Measuring the pH of the runoff water
If you suspect you’re having deficiencies caused by pH issues in coco coir, you can try measuring runoff pH to see where you fall on the coco pH chart.
Measuring the pH of the runoff water helps you understand if you’re running the best pH for weed at your plants’ root zone. If your runoff pH is too low or too high on the coco pH chart, you can adjust your next waterings to bring it back closer to the proper range.
If you find your coco coir pH is way off, flush a bunch of properly pH’d nutrient solution through your plant to get things back in line. Aim for a very slow watering with lots of runoff through the coco coir. Don’t water too quickly or water may just drain through the sides of fabric pots.
Keep in mind that separate plants need to be monitored independently, especially if running different strains. Nutrient requirements can vary across different types of weed.

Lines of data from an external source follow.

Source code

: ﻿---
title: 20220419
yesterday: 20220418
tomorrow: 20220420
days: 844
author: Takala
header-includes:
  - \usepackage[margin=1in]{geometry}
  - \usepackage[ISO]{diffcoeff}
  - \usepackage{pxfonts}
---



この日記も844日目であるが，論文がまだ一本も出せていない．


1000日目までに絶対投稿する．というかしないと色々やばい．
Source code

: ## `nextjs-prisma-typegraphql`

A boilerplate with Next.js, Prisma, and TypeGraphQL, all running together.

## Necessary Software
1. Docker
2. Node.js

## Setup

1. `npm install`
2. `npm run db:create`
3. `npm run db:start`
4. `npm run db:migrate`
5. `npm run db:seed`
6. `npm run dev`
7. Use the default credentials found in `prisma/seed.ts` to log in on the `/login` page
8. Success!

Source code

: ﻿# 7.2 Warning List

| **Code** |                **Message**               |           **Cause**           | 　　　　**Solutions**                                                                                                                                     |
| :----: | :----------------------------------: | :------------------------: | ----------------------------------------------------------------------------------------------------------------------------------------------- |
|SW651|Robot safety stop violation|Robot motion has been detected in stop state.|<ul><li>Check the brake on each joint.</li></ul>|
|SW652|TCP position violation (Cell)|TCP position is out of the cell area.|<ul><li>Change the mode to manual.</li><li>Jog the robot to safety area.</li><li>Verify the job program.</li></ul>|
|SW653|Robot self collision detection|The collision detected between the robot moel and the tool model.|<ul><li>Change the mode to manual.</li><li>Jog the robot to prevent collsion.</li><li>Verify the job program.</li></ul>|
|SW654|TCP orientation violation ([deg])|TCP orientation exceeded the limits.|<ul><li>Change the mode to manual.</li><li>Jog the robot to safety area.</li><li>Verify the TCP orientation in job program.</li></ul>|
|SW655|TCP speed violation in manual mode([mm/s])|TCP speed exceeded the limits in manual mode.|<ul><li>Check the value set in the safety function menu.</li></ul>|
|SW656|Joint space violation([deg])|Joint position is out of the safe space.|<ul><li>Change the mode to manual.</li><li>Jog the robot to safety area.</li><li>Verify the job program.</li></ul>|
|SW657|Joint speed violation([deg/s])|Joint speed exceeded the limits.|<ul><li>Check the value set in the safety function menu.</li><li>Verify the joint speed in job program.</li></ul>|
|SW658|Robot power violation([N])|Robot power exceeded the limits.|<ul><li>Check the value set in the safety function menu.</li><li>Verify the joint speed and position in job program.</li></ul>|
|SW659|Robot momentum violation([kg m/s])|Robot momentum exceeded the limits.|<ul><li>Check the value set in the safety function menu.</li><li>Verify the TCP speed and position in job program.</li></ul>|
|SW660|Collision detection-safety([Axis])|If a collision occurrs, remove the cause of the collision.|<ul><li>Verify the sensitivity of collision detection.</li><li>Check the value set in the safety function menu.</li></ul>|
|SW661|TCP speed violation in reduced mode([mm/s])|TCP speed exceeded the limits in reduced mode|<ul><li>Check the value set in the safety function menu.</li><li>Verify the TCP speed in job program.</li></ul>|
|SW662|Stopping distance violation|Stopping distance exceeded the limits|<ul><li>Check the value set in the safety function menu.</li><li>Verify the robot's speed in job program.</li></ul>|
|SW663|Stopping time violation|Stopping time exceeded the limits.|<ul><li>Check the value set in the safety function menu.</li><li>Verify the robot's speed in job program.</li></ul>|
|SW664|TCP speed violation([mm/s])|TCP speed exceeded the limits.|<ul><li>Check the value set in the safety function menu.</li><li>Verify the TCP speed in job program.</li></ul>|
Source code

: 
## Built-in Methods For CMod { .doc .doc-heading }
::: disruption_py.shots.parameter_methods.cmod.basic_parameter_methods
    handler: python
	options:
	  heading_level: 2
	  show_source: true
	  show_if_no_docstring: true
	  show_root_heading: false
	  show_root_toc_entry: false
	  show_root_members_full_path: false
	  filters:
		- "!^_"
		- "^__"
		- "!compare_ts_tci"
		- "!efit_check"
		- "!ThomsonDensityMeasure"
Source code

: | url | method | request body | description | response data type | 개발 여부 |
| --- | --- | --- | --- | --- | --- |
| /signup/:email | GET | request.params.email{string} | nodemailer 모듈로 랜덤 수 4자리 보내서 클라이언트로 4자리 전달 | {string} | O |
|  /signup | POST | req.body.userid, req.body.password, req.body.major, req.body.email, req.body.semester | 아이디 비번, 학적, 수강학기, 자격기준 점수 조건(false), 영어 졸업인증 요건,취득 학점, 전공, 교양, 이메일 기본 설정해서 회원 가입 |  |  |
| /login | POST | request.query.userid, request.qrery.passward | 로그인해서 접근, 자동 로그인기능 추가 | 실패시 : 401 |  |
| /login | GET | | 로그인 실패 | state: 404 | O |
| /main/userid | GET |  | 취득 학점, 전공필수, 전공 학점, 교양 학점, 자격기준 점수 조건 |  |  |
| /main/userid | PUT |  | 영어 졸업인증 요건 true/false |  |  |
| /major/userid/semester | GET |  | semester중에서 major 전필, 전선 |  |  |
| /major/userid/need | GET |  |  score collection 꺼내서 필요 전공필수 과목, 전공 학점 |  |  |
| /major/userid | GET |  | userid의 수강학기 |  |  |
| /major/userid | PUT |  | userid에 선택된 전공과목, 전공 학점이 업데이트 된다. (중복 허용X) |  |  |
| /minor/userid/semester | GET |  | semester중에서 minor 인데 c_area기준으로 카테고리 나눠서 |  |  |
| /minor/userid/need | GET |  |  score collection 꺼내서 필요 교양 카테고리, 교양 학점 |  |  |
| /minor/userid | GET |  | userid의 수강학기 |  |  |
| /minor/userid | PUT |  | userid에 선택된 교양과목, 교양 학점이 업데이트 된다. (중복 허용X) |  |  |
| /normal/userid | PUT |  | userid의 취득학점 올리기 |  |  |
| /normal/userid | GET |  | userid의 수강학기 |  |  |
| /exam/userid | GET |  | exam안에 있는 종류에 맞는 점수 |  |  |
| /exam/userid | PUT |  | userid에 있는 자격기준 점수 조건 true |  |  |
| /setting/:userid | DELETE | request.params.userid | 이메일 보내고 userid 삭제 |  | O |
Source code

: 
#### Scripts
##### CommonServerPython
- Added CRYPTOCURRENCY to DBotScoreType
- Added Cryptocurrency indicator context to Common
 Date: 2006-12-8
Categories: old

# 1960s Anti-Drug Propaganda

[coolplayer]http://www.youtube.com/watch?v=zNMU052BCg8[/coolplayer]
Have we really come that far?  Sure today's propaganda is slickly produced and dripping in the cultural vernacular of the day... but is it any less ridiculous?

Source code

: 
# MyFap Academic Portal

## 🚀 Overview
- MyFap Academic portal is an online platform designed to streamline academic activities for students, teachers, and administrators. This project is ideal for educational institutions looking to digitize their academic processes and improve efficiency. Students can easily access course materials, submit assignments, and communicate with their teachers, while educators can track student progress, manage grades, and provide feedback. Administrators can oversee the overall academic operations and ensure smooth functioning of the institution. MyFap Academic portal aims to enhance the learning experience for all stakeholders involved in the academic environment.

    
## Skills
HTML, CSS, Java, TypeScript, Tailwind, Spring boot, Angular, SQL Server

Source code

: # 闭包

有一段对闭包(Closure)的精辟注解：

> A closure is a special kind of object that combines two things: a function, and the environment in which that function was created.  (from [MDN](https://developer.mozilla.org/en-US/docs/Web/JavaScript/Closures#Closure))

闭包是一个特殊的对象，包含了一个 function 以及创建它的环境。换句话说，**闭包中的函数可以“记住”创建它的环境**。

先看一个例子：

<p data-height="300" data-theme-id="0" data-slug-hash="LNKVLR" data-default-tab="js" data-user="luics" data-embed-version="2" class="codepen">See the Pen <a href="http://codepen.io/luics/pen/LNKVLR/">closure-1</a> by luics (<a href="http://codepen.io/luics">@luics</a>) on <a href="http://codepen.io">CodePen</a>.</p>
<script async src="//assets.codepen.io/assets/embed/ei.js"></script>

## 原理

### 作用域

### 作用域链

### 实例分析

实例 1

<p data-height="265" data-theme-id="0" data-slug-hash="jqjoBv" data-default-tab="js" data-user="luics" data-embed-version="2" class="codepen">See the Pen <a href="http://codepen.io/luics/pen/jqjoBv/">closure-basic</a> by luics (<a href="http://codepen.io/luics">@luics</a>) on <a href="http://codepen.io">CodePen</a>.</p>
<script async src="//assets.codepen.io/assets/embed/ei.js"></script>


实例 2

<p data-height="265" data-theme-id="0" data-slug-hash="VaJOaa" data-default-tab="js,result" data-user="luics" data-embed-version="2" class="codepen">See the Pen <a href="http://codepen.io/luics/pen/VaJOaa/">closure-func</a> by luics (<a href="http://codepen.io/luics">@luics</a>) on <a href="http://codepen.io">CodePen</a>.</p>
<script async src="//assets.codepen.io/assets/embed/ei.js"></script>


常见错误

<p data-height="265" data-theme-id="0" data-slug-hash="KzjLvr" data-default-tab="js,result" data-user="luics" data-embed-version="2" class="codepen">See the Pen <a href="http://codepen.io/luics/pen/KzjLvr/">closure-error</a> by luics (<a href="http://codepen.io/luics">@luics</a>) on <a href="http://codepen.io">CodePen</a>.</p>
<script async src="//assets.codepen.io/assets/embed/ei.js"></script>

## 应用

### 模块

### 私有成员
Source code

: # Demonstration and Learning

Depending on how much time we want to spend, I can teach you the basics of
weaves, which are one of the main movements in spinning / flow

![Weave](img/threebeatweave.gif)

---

You should also be using a ppm meter to measure total dissolved solids while you’re measuring the runoff coco pH. If your TDS is too high that will lead to issues as well.
Don’t go nuts spending all your time chasing runoff pH. It’s a tool available if you suspect pH problems with your weed plants. But spending hours tracking runoff if your plants seem otherwise healthy isn’t the best use of your time unless you’re really seeing issues.
Help! I’ve really fucked up my coco coir pH!
If you have really fucked things up with the pH in your substrate and your coco coir pH is off the chart then you may need to take more decisive action.
Slowly flush with 2x to 3x your container size of plain 5.8 pH’d water to really flush it out. Monitor runoff pH.
Then an hour later mix up nutrient solution (5.8 for vegetation or 6.0 for flowering). Water slowly to runoff. If your runoff is back in range then you’re good to go. If not, keep watering until it is.
It’s better to do this slowly to ensure that all the coco in your container is properly addressed. If you go too fast the flush water may just pour through areas of the root ball with the lowest density, or through the sides of fabric pots, reducing effectiveness of the flush.
After you’ve completed a flush with plain water (no nutrients) the coco coir will be saturated with water that is devoid of nutrients. So you’ll need to mix up your nutrient mix and re-water slowly until heavy runoff to ensure your plants don’t go hungry.
How to fix pH problems in weed plants grown in coco coir
Thankfully it’s pretty easy to fix pH problems in weed plants growing in coco coir. Especially if you catch them early. For the most accurate results, test the pH of the coco’s runoff water to see how things are going inside the root ball.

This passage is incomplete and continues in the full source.